What would this require? Above all, it would mean working to shore up all three pillars—politics, economics, security—of what has made this age, with all its brutalities, a golden age for humanity. We have a tendency to separate politics, economics, and security—“ideals” from “interests,” support for democracy from defense of security—but in the American world order they have all been related.

Start with the reality that a liberal world order will only be supported by liberal nations. The expectation that an authoritarian China or Russia will lend assistance
in supporting democratic governance and liberal economic principles—and the two are intimately related—is folly.
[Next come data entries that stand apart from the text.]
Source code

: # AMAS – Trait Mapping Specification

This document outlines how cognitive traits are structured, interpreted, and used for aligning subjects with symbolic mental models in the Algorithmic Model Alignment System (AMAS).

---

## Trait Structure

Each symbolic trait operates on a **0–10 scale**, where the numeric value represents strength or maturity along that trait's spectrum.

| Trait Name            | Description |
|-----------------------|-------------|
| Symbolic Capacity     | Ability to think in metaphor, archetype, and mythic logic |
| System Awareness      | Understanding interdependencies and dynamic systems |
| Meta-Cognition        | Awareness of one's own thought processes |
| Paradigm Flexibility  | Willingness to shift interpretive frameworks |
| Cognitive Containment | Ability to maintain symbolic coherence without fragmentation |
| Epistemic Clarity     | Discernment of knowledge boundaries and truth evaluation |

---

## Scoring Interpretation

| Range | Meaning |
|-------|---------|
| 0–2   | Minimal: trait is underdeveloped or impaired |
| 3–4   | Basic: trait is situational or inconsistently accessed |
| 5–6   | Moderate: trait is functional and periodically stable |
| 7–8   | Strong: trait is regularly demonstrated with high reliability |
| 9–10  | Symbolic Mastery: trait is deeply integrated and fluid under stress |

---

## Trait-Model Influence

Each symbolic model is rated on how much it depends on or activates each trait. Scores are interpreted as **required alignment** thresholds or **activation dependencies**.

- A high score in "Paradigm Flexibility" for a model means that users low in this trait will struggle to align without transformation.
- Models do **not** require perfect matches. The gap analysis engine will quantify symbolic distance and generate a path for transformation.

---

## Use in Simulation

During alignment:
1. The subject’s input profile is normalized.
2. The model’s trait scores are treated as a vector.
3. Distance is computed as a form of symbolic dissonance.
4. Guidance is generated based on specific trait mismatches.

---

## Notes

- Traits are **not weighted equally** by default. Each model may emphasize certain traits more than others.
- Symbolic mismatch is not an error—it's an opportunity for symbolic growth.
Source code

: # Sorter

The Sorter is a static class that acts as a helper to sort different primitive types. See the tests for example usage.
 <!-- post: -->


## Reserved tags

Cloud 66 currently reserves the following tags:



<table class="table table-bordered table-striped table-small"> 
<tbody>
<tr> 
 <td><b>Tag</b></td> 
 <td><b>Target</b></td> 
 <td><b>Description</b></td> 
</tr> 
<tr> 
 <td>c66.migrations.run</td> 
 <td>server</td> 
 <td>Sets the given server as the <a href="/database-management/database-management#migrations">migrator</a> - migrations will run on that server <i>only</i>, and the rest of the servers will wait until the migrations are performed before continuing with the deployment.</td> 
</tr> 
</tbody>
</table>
Americans and other liberal peoples who benefit from and support the present world order therefore have an interest in pressing for greater democratic and liberal reforms in the world’s authoritarian nations, including the two great-power autocracies. This is not because it’s just what Americans do, because supporting democracy is consistent with their principles and makes them feel good about themselves. The far more important reason is that the future of the liberal world order may depend on it. If it is true that the United States may eventually have to share global power with a richer and more powerful China, it will make a very big difference to the future world order whether China remains autocratic or begins to open up politically as well as economically. Would even a democratic Chinese superpower pose challenges for the United States? Of course it would. American influence would necessarily diminish relative to China’s. But at least a democratic China could be more easily trusted to uphold the liberal world order in which Americans could continue to thrive. It would be more akin to the transition between British and American dominance in the twentieth century. Just as the British could safely cede power to a rising United States, and just as the United States has repeatedly tried to cede power across the Atlantic to a unifying and peaceful democratic Europe, so Americans could have an easier time ceding some power and influence across the Pacific to a rising democratic China.